Available records: Begin
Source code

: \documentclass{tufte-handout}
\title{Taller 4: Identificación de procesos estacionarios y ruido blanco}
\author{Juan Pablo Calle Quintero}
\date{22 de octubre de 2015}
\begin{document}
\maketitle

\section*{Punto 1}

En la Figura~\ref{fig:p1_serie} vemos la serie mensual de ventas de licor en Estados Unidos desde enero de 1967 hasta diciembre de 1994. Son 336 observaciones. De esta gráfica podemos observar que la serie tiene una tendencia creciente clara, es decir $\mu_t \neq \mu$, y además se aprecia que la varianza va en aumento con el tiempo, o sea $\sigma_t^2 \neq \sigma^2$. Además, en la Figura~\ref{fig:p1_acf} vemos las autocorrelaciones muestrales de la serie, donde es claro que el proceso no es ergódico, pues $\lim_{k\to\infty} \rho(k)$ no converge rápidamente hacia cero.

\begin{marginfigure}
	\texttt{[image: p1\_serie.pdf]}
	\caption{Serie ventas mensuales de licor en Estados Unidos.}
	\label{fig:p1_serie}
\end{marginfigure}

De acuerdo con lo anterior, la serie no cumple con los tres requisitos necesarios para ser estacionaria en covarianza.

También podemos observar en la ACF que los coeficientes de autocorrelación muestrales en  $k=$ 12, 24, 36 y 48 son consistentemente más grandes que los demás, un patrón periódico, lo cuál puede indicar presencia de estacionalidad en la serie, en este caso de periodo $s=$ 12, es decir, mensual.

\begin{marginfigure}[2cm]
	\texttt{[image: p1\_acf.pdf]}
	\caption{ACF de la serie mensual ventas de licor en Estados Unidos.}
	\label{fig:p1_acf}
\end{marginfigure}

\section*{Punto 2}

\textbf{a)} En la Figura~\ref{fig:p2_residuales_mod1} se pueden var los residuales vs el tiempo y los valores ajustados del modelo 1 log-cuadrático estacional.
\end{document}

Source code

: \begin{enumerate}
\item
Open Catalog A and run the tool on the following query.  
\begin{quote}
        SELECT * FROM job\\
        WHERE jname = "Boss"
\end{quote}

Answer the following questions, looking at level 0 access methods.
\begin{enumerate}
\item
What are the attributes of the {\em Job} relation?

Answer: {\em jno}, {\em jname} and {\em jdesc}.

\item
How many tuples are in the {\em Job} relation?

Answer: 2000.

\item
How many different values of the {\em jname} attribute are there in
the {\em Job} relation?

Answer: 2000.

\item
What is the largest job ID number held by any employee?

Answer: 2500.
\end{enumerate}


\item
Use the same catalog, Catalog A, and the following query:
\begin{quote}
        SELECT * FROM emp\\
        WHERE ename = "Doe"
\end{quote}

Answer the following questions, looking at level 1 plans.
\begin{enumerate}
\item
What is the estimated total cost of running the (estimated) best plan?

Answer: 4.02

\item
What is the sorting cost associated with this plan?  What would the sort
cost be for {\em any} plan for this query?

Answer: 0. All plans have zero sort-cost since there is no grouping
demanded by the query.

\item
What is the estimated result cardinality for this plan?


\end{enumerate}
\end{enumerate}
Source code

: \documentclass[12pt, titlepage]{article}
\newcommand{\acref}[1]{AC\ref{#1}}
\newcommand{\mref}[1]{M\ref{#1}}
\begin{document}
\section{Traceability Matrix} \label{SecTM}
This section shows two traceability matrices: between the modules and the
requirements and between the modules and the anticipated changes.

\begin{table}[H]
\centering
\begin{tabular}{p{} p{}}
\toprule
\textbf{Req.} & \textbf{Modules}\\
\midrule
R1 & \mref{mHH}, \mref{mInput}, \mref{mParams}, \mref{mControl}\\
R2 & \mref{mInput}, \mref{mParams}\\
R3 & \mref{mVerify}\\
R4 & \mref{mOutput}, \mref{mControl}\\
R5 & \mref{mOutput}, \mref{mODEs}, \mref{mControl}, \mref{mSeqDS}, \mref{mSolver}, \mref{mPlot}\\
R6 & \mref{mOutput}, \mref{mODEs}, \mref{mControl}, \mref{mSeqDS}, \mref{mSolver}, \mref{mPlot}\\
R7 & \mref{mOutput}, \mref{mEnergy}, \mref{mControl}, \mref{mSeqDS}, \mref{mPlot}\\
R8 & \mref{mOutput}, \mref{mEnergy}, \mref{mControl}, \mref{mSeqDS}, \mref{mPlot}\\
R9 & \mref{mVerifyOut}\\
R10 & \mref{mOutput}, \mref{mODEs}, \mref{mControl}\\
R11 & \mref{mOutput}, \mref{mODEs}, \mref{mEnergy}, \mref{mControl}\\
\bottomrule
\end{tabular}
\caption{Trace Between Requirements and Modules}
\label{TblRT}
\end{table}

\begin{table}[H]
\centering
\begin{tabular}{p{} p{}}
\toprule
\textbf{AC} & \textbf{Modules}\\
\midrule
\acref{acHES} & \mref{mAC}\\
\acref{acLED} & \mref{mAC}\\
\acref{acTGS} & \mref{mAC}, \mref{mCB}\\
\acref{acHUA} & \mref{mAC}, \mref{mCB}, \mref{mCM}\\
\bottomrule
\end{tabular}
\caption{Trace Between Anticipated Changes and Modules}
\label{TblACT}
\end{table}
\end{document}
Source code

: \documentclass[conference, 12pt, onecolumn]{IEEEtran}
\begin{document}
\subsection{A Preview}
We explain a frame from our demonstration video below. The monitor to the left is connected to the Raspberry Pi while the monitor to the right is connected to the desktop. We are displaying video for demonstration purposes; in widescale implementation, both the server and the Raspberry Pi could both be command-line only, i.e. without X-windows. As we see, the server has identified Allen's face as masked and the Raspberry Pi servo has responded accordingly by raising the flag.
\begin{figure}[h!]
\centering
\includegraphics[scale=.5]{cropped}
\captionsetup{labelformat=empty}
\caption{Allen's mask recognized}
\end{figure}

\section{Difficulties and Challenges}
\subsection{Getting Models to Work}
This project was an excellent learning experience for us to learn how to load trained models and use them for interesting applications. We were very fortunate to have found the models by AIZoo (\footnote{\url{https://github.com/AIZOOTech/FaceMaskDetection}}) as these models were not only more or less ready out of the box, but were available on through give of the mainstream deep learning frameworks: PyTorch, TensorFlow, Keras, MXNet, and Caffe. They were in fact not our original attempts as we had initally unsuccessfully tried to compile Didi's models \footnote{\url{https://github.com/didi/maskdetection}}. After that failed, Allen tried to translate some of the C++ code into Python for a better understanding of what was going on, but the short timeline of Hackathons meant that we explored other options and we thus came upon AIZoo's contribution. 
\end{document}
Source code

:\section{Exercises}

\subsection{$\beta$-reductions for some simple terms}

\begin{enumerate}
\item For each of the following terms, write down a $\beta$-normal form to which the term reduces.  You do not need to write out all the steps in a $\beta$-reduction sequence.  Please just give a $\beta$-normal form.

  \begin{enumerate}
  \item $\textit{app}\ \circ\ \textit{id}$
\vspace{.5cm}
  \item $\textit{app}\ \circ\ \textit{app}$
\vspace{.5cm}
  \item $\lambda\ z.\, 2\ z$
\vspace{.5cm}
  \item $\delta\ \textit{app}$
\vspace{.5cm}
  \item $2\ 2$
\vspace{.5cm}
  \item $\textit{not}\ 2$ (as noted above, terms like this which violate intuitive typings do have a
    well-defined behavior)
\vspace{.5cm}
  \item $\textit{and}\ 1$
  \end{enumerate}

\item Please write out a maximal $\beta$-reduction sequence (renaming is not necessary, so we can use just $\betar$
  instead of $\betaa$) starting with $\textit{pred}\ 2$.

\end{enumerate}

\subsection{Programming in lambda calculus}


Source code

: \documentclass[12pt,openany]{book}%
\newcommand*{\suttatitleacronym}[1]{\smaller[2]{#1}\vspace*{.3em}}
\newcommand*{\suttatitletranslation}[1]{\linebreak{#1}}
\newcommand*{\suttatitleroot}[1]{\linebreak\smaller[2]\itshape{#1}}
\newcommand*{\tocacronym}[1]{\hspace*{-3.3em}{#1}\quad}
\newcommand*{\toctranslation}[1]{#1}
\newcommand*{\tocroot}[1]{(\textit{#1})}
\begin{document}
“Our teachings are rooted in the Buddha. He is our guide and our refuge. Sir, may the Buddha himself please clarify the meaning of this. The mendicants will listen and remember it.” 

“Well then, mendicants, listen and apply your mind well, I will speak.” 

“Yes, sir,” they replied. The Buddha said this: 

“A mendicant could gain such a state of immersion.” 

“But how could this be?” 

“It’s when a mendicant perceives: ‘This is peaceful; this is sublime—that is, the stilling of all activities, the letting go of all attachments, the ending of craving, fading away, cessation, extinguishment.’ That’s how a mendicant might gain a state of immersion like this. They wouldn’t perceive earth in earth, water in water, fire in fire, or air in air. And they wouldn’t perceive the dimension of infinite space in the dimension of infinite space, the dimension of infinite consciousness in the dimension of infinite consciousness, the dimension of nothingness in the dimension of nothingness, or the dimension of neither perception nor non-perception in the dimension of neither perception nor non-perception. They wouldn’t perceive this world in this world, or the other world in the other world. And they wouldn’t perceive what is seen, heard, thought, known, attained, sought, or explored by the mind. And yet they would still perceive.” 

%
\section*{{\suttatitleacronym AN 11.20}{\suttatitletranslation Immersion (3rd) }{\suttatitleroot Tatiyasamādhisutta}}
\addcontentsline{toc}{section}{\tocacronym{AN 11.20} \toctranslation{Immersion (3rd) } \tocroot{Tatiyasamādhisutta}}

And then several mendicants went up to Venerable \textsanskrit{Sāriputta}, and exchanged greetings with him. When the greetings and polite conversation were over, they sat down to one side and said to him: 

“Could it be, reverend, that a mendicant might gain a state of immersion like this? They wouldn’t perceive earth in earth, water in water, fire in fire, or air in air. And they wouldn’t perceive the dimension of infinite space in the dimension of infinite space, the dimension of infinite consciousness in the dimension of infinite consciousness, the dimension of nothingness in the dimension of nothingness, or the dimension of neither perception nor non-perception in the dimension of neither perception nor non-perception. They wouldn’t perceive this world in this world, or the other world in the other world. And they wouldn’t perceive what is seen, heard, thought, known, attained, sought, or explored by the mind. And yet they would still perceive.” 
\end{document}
Available records: End
■ **Activity**: Each line of the entries above that contains "would" is to be copied.

■ **Solution for this exercise**:
What is the sorting cost associated with this plan?  What would the sort
“It’s when a mendicant perceives: ‘This is peaceful; this is sublime—that is, the stilling of all activities, the letting go of all attachments, the ending of craving, fading away, cessation, extinguishment.’ That’s how a mendicant might gain a state of immersion like this. They wouldn’t perceive earth in earth, water in water, fire in fire, or air in air. And they wouldn’t perceive the dimension of infinite space in the dimension of infinite space, the dimension of infinite consciousness in the dimension of infinite consciousness, the dimension of nothingness in the dimension of nothingness, or the dimension of neither perception nor non-perception in the dimension of neither perception nor non-perception. They wouldn’t perceive this world in this world, or the other world in the other world. And they wouldn’t perceive what is seen, heard, thought, known, attained, sought, or explored by the mind. And yet they would still perceive.” 
“Could it be, reverend, that a mendicant might gain a state of immersion like this? They wouldn’t perceive earth in earth, water in water, fire in fire, or air in air. And they wouldn’t perceive the dimension of infinite space in the dimension of infinite space, the dimension of infinite consciousness in the dimension of infinite consciousness, the dimension of nothingness in the dimension of nothingness, or the dimension of neither perception nor non-perception in the dimension of neither perception nor non-perception. They wouldn’t perceive this world in this world, or the other world in the other world. And they wouldn’t perceive what is seen, heard, thought, known, attained, sought, or explored by the mind. And yet they would still perceive.” 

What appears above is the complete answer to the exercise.